似乎這次要複雜了一些啊,首先是layer,有三種,i是input,c是convolution,s是subsampling
'c'的outputmaps是convolution之後有多少張圖,比如上(最上那張經典的))第一層convolution之後就有六個特徵圖
'c'的kernelsize 其實就是用來convolution的patch是多大
's'的scale就是pooling的size為scale*scale的區域
接下來似乎就是常規思路了,cnnsetup()和cnntrain()啦,我們來看程式碼
\CNN\cnnsetup.m
function net = cnnsetup(net, x, y)
inputmaps = 1;
mapsize = size(squeeze(x(:, :, 1)));
//尤其注意這幾個迴圈的引數的設定
//numel(net.layers) 表示有多少層
for l = 1 : numel(net.layers) // layer
if strcmp(net.layers{l}.type, 's')
mapsize = mapsize / net.layers{l}.scale;
//subsampling層的mapsize,最開始mapsize是每張圖的大小28*28(這是第一次卷積後的結果,卷積前是32*32)

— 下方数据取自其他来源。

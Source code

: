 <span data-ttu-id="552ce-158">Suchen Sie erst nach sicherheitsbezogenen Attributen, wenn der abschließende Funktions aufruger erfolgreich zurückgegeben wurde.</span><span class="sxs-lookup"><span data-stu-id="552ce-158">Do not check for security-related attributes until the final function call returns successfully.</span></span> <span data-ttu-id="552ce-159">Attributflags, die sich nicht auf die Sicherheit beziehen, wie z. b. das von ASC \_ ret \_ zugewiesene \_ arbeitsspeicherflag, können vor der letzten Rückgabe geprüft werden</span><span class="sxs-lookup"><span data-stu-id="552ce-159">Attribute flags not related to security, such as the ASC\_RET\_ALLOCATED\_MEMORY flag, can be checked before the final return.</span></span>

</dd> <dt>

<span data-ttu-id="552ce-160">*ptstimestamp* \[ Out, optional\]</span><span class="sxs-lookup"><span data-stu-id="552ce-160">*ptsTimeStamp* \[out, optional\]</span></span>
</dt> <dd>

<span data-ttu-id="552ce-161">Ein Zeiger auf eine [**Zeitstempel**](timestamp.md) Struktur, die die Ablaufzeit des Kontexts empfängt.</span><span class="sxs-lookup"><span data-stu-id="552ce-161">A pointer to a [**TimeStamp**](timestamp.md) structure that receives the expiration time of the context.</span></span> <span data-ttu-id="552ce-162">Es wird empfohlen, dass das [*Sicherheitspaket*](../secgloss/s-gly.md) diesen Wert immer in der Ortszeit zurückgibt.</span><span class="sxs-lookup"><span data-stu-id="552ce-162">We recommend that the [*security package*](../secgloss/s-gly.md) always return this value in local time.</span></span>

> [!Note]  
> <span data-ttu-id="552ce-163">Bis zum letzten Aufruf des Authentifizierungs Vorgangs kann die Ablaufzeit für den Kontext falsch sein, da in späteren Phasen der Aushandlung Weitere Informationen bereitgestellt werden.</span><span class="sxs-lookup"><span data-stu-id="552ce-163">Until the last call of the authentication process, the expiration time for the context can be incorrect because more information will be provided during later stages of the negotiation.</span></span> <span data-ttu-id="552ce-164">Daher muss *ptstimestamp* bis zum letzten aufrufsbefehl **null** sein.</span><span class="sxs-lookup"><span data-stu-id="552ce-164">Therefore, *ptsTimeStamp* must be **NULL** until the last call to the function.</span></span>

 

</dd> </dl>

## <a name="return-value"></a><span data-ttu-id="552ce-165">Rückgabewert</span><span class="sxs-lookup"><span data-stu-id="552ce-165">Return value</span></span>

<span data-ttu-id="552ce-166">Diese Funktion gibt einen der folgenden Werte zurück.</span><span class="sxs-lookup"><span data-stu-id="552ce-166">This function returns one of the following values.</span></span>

//這裡除以scale,就是pooling之後圖的大小,這裡為14*14
assert(all(floor(mapsize)==mapsize), ['Layer ' num2str(l) ' size must be integer. Actual: ' num2str(mapsize)]);
for j = 1 : inputmaps //inputmap就是上一層有多少張特徵圖,通過初始化為1然後依層更新得到
net.layers{l}.b{j} = 0;
end
end
if strcmp(net.layers{l}.type, 'c')
mapsize = mapsize - net.layers{l}.kernelsize + 1;
//這裡的mapsize可以參見UFLDL裡面的那張圖下面的解釋
fan_out = net.layers{l}.outputmaps * net.layers{l}.kernelsize ^ 2;
//隱藏層的大小,是一個(後層特徵圖數量)*(用來卷積的patch圖的大小)
for j = 1 : net.layers{l}.outputmaps // output map
fan_in = inputmaps * net.layers{l}.kernelsize ^ 2;
//對於每一個後層特徵圖,有多少個引數鏈到前層
for i = 1 : inputmaps // input map
net.layers{l}.k{i}{j} = (rand(net.layers{l}.kernelsize) - 0.5) * 2 * sqrt(6 / (fan_in + fan_out));
end
net.layers{l}.b{j} = 0;
end
inputmaps = net.layers{l}.outputmaps;
end
end
// 'onum' is the number of labels, that's why it is calculated using size(y, 1). If you have 20 labels so the output of the network will be 20 neurons.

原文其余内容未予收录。